A Lost Past

I don’t really know where I come from. Sure, I could recite the cultures: German, English, Native American, Irish. I could wear green on St. Patrick’s Day, but I couldn’t tell you what it actually means to me, or more specifically, what it means to my family.

My family is small. Really, really small. My great grandpa was German, but I haven’t met him. Every ounce of the past I have is simply a story passed down from my mother. The heritage we have is captured in her faded childhood memories and black and white photographs. We search for it in the loopy handwriting of old journal entries, but no one seems to have recorded any of the stories I long to hear.

Maybe that’s why stories are so important to me: because I have a lack of a defined beginning, because of the stories I am absent of.

Maybe that’s why I have kept journals from such a young age: because I don’t want secrets. I don’t want my beliefs locked away, only guessed at, only speculated.
I know some of the customs associated with the cultures I claim as part of me, but that doesn’t mean I know how they affected my family. I don’t have raw, true accounts. I have textbook definitions that I’m supposed to use to understand where my family comes from. I have old photographs taken out of context. I have online family tree results. I have my dad’s stories of our Native American heritage.
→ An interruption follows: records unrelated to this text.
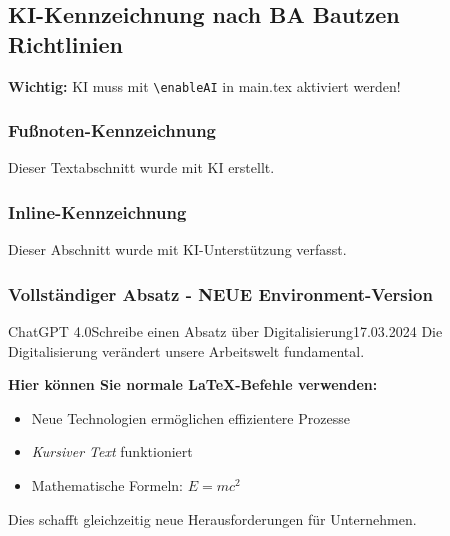 \documentclass[../main.tex]{subfiles}
\begin{document}

\subsection{KI-Kennzeichnung nach BA Bautzen Richtlinien}

\textbf{Wichtig:} KI muss mit \verb|\enableAI| in main.tex aktiviert werden!

\subsubsection{Fußnoten-Kennzeichnung}
Dieser Textabschnitt wurde mit KI erstellt.

\subsubsection{Inline-Kennzeichnung}
Dieser Abschnitt wurde mit KI-Unterstützung verfasst.

\subsubsection{Vollständiger Absatz - NEUE Environment-Version}
\begin{aiparagraph}{ChatGPT 4.0}{Schreibe einen Absatz über Digitalisierung}{17.03.2024}
Die Digitalisierung verändert unsere Arbeitswelt fundamental. 

\textbf{Hier können Sie normale LaTeX-Befehle verwenden:}
\begin{itemize}
    \item Neue Technologien ermöglichen effizientere Prozesse
    \item \textit{Kursiver Text} funktioniert
    \item Mathematische Formeln: $E = mc^2$
\end{itemize}

Dies schafft gleichzeitig neue Herausforderungen für Unternehmen.
\end{aiparagraph}
\end{document}
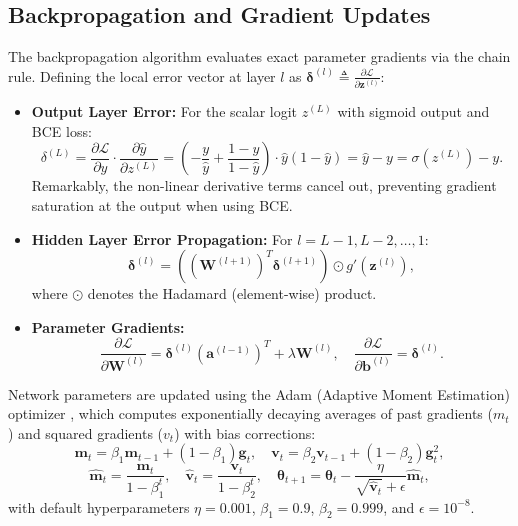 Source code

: \documentclass[11pt,a4paper]{article}
\begin{document}
\subsection{Backpropagation and Gradient Updates}
The backpropagation algorithm evaluates exact parameter gradients via the chain rule. Defining the local error vector at layer $l$ as $\boldsymbol{\delta}^{(l)} \triangleq \frac{\partial \mathcal{L}}{\partial \mathbf{z}^{(l)}}$:
\begin{itemize}[leftmargin=*]
    \item \textbf{Output Layer Error:} For the scalar logit $z^{(L)}$ with sigmoid output and BCE loss:
    \begin{equation}
        \delta^{(L)} = \frac{\partial \mathcal{L}}{\partial \hat{y}} \cdot \frac{\partial \hat{y}}{\partial z^{(L)}} = \left( -\frac{y}{\hat{y}} + \frac{1 - y}{1 - \hat{y}} \right) \cdot \hat{y}(1 - \hat{y}) = \hat{y} - y = \sigma(z^{(L)}) - y.
        \label{eq:output_error}
    \end{equation}
    Remarkably, the non-linear derivative terms cancel out, preventing gradient saturation at the output when using BCE.
    \item \textbf{Hidden Layer Error Propagation:} For $l = L-1, L-2, \dots, 1$:
    \begin{equation}
        \boldsymbol{\delta}^{(l)} = \left( (\mathbf{W}^{(l+1)})^T \boldsymbol{\delta}^{(l+1)} \right) \odot g'(\mathbf{z}^{(l)}),
        \label{eq:hidden_error}
    \end{equation}
    where $\odot$ denotes the Hadamard (element-wise) product.
    \item \textbf{Parameter Gradients:}
    \begin{equation}
        \frac{\partial \mathcal{L}}{\partial \mathbf{W}^{(l)}} = \boldsymbol{\delta}^{(l)} (\mathbf{a}^{(l-1)})^T + \lambda \mathbf{W}^{(l)}, \quad 
        \frac{\partial \mathcal{L}}{\partial \mathbf{b}^{(l)}} = \boldsymbol{\delta}^{(l)}.
    \end{equation}
\end{itemize}

Network parameters are updated using the Adam (Adaptive Moment Estimation) optimizer \cite{kingma2014adam}, which computes exponentially decaying averages of past gradients ($m_t$) and squared gradients ($v_t$) with bias corrections:
\begin{equation}
    \mathbf{m}_t = \beta_1 \mathbf{m}_{t-1} + (1 - \beta_1) \mathbf{g}_t, \quad 
    \mathbf{v}_t = \beta_2 \mathbf{v}_{t-1} + (1 - \beta_2) \mathbf{g}_t^2,
\end{equation}
\begin{equation}
    \hat{\mathbf{m}}_t = \frac{\mathbf{m}_t}{1 - \beta_1^t}, \quad 
    \hat{\mathbf{v}}_t = \frac{\mathbf{v}_t}{1 - \beta_2^t}, \quad 
    \boldsymbol{\theta}_{t+1} = \boldsymbol{\theta}_t - \frac{\eta}{\sqrt{\hat{\mathbf{v}}_t} + \epsilon} \hat{\mathbf{m}}_t,
\end{equation}
with default hyperparameters $\eta = 0.001$, $\beta_1 = 0.9$, $\beta_2 = 0.999$, and $\epsilon = 10^{-8}$.
\end{document}
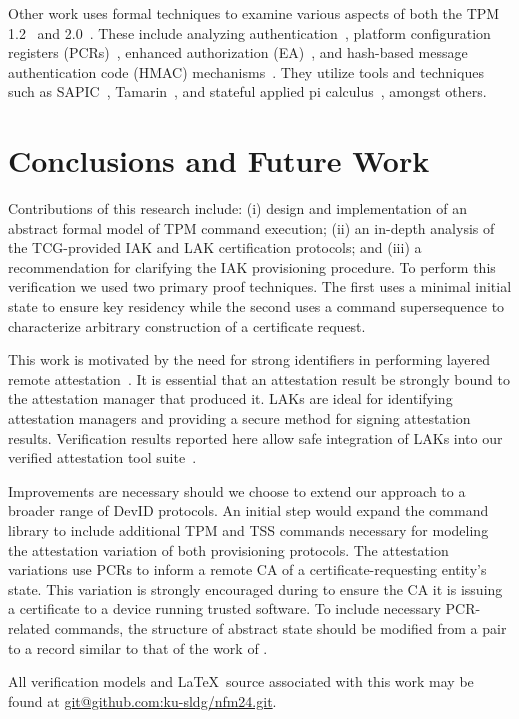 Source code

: \documentclass[runningheads]{llncs}
\begin{document}
Other work uses formal techniques to examine various aspects of both
the TPM 1.2~\citep{AuthAnalysis,PCRAnalysis} and
2.0~\citep{EAAnalysis,HMACAnalysis}.  These include analyzing
authentication~\citep{AuthAnalysis}, platform configuration registers
(PCRs)~\citep{PCRAnalysis}, enhanced authorization
(EA)~\citep{EAAnalysis}, and hash-based message authentication code
(HMAC) mechanisms~\citep{HMACAnalysis}. They utilize tools and
techniques such as SAPIC~\citep{kremer2016automated},
Tamarin~\citep{meier2013tamarin}, and stateful applied pi
calculus~\citep{Milner:99:Communicating-a}, amongst others.
% 
%
%
\section{Conclusions and Future Work}

Contributions of this research include: (i) design and implementation
of an abstract formal model of TPM command execution; (ii) an in-depth
analysis of the TCG-provided IAK and LAK certification protocols;
and (iii) a recommendation for clarifying the IAK provisioning
procedure.  To perform this verification we used two primary proof
techniques.  The first uses a minimal initial state to ensure key
residency while the second uses a command supersequence to characterize
arbitrary construction of a certificate request.

This work is motivated by the need for strong identifiers in
performing layered remote
attestation~\cite{Coker::Principles-of-R,Ramsdell:2019aa}.
It is essential that an attestation result be strongly bound to the
attestation manager that produced it. LAKs are ideal for identifying
attestation managers and providing a secure method for signing
attestation results.  Verification results reported here allow safe
integration of LAKs into our verified attestation tool
suite~\cite{petz2022innovations}.

Improvements are necessary should we choose to extend our approach to
a broader range of DevID protocols.  An initial step would expand the
command library to include additional TPM and TSS commands necessary
for modeling the attestation variation of both provisioning
protocols. The attestation variations use PCRs to inform a remote CA
of a certificate-requesting entity's state. This variation is strongly
encouraged during to ensure the CA it is issuing a certificate to a
device running trusted software. To include necessary PCR-related
commands, the structure of abstract state should be modified from a
pair to a record similar to that of the work of
\citet{PrivacyCAAnalysis-Hall}.

\medskip

\noindent All verification models and \LaTeX\ source associated with
this work may be found at \url{git@github.com:ku-sldg/nfm24.git}.

% 
% 
%
%
%

%

%
\end{document}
I should have specific memories and stories and beliefs, but instead I am left with English Breakfast tea, green clothes on St. Patrick’s day, and various family trees. Is that all that I am? An American, here for so long that I am absent of anything prior? An American who stands every day to say the Pledge of Allegiance and gets fired up about presidential elections? An American who wears green and drinks English Breakfast tea while sitting in her yoga pants and tweeting about popular culture?

Is that what culture boils down to? After all the battles my ancestors fought, after all the stories that made their way into the air and onto paper, after all the beliefs that they stood for. Is that really all I have left?

My family’s stories still exist within us, in the evolution of our hopes and dreams and goals and beliefs. On the surface, it seems like I am absent of all details about my family. But truly, I can look at the photographs and begin to understand. I can hear the stories and try to make something of them. I can wear green and think about what it means to me, even if I don’t know what the culture meant to my ancestors. I can take my own meaning from the fragments in my past, and ingrain them within my future.

I’m proud to be American. I’m proud to be German and English and Native American. I’m proud of my family for all that they’ve done, even if I don’t know every detail. I’m proud of our journey even without knowing the specifics of every step. I’m proud of our story. It doesn’t end here. I will try my hardest to keep it going.